What is expected: Lines from the entries below that hold "left" form the answer; copy all of them.

Entries supplied:
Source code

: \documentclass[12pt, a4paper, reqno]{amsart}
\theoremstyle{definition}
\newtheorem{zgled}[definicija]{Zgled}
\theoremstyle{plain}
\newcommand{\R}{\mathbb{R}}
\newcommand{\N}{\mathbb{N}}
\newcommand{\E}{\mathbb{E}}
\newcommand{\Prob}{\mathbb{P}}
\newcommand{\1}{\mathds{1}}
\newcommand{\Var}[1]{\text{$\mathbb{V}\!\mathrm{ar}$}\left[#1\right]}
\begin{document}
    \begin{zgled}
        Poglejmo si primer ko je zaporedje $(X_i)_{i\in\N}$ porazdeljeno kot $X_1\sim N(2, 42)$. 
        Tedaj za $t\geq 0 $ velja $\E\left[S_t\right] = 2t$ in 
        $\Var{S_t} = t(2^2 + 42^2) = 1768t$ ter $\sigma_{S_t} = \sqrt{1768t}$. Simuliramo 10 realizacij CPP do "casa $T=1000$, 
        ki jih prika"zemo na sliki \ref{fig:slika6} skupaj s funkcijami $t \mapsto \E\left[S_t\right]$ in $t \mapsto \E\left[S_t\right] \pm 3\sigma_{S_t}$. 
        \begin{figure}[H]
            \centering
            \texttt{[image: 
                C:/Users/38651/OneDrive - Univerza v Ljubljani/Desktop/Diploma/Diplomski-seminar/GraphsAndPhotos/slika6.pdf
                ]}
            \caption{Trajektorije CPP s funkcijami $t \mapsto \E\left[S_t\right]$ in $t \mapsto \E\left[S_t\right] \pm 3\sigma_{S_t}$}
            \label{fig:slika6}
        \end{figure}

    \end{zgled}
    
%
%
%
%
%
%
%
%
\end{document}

Output:
\newcommand{\Var}[1]{\text{$\mathbb{V}\!\mathrm{ar}$}\left[#1\right]}
        Tedaj za $t\geq 0 $ velja $\E\left[S_t\right] = 2t$ in 
        ki jih prika"zemo na sliki \ref{fig:slika6} skupaj s funkcijami $t \mapsto \E\left[S_t\right]$ in $t \mapsto \E\left[S_t\right] \pm 3\sigma_{S_t}$. 
            \caption{Trajektorije CPP s funkcijami $t \mapsto \E\left[S_t\right]$ in $t \mapsto \E\left[S_t\right] \pm 3\sigma_{S_t}$}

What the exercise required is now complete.